It is also possible to compare a crime to all unsolved crimes to detect potential unsolved crime series.
#- using crime C:394 (the 4th unsolved crime)
pairs = data.frame(i1=unsolved$crimeID[4],i2=unique(unsolved$crimeID[-4]))
X = compareCrimes(pairs,unsolved,varlist,binary=TRUE) # Evidence data
score = data.frame(pairs,logBF=estimateBF(X))
head(score[order(-score$logBF),])
#> i1 i2 logBF
#> 6 C:394 C:397 0.9909933
#> 79 C:394 C:470 0.8584802
#> 60 C:394 C:451 -0.1306027
#> 5 C:394 C:396 -0.1697339
#> 20 C:394 C:411 -0.1767327
#> 28 C:394 C:419 -0.2319215
There are no unsolved crimes that are very similar to this one - probably not enough evidence to link this crime to any others.
This approach also gives similar results to what was obtained from the hierarchical clustering path approach:
C429 = which(unsolved$crimeID %in% 'C:429') # now use crime C:429
pairs = data.frame(i1=unsolved$crimeID[C429],i2=unique(unsolved$crimeID[-C429]))
X = compareCrimes(pairs,unsolved,varlist,binary=TRUE) # Evidence data
score = data.frame(pairs,logBF=estimateBF(X))
head(score[order(-score$logBF),])
#> i1 i2 logBF
#> 78 C:429 C:469 4.822630
#> 23 C:429 C:413 2.424596
#> 45 C:429 C:436 2.257786
#> 17 C:429 C:407 2.041945
#> 14 C:429 C:404 1.555891
#> 13 C:429 C:403 1.270481
#-- results from hierarchical clustering
cp = clusterPath('C:429',tree)
cp[cp$logBF>0,]
#> logBF crimes
#> 1 4.8226300 C:469
#> 2 2.1332281 C:413, C:436
#> 3 0.1540873 C:407, C:433
This section illustrates the partially-supervised Bayesian model-based clustering approach to crime series linkage of (Reich and Porter 2015).

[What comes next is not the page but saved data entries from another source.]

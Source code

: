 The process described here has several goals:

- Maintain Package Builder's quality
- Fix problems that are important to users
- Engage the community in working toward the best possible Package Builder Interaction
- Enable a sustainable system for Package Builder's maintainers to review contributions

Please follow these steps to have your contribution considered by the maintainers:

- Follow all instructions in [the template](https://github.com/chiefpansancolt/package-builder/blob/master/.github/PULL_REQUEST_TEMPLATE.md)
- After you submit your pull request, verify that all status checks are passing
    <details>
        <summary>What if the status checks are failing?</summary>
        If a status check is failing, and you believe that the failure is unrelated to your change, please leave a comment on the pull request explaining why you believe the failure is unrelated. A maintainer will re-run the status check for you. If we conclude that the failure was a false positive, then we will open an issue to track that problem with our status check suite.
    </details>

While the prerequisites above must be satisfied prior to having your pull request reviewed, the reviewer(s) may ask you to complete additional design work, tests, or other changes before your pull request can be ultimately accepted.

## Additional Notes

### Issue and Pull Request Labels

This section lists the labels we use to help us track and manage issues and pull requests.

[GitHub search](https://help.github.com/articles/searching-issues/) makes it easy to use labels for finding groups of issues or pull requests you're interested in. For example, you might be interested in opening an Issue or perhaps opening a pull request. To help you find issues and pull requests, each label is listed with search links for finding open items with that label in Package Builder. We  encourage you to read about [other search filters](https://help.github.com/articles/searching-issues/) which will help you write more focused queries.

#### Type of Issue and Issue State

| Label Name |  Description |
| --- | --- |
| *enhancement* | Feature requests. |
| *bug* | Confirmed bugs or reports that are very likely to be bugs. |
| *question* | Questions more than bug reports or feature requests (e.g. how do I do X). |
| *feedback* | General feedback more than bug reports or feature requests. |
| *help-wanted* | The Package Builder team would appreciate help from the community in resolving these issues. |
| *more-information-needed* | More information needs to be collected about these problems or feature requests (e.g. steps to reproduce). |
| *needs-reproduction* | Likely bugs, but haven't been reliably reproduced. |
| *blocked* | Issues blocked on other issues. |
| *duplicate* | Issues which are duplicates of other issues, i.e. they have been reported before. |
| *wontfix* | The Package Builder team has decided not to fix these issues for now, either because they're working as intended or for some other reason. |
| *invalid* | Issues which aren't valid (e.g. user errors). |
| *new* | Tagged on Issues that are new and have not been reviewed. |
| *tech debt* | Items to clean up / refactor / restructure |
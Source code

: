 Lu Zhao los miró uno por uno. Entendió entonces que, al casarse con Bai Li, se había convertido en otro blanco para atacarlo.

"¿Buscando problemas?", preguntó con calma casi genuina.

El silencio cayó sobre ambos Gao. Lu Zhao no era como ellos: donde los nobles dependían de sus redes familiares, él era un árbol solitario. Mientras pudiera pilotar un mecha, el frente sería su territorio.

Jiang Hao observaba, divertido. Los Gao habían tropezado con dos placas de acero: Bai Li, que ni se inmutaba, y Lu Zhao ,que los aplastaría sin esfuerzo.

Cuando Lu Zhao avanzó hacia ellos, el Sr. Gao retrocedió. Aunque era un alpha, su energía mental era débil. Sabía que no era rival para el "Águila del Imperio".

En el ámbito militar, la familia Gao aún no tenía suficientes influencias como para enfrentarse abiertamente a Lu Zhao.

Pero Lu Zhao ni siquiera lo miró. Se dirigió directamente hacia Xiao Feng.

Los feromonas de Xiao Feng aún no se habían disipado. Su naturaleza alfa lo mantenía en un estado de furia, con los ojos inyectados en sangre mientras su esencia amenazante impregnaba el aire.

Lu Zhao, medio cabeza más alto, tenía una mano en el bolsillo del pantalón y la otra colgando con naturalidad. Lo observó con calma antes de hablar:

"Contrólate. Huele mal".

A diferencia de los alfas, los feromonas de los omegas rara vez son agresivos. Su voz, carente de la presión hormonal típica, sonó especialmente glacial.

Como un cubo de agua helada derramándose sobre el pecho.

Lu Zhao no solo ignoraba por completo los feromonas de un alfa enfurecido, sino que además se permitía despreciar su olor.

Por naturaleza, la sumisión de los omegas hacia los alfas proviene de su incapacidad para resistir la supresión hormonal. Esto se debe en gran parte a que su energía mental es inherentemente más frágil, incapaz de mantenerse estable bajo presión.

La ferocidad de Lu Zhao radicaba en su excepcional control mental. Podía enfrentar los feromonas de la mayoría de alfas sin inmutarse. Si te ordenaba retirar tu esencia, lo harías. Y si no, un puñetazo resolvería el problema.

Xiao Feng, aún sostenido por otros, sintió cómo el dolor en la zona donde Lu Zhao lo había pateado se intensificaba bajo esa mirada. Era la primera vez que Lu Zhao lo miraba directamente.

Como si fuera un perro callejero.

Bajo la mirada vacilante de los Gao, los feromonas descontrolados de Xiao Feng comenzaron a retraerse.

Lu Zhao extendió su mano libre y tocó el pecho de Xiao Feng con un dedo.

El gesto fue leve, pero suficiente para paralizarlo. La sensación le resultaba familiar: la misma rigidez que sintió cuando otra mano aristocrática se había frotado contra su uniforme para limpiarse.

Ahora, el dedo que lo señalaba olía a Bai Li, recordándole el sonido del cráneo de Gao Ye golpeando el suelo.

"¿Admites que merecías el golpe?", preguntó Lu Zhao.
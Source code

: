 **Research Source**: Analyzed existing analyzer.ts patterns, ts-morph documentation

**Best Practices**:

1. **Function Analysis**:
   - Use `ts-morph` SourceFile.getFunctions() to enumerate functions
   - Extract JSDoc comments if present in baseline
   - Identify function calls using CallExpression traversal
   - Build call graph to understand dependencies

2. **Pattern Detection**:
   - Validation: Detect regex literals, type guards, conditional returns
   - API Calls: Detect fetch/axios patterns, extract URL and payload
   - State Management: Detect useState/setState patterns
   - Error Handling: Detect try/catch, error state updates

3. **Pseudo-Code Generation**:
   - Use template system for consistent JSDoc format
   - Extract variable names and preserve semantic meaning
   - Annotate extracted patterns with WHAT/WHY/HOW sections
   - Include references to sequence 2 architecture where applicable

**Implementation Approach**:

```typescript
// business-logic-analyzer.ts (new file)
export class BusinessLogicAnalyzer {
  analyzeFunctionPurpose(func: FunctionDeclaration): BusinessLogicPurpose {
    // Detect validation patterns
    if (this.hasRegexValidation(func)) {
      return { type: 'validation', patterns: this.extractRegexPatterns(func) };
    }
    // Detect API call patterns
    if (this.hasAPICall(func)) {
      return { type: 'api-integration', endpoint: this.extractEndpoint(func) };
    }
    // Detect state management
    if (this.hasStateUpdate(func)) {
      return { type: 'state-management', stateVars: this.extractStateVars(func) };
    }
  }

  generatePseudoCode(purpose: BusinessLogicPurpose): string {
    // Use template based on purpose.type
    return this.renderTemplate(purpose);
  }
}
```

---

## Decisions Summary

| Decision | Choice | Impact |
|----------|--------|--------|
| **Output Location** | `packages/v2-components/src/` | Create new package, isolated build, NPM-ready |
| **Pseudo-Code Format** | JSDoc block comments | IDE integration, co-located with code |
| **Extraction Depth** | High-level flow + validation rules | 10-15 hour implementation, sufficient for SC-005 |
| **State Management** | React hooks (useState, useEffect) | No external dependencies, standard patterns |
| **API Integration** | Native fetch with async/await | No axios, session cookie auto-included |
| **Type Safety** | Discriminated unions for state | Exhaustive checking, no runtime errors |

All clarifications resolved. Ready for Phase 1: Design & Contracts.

This approach is partially-supervised because the offender is known for a subset of the events, and utilizes spatiotemporal crime locations as well as crime features describing the offender's modus operandi.
The hierarchical model naturally handles complex features often seen in crime data, including missing data, interval censored event times, and a mix of discrete and continuous variables. It can also provide uncertainty assessments for all model parameters, including the relative influence of each feature (space, time, method of entry, etc.) in the model. In addition, the model produces posterior clustering probabilities which allow analysts to act on model output only as warranted.
The function crimeClust_bayes()
is used for the Bayesian model-based clustering approach. Because it uses both solved and unsolved crimes, the labels (crime group) for the solved crimes is also passed into the function. (Note: this function will take 20+ minutes to run.)
#-- Make the crime group labels for each crime (NA for unsolved crimes)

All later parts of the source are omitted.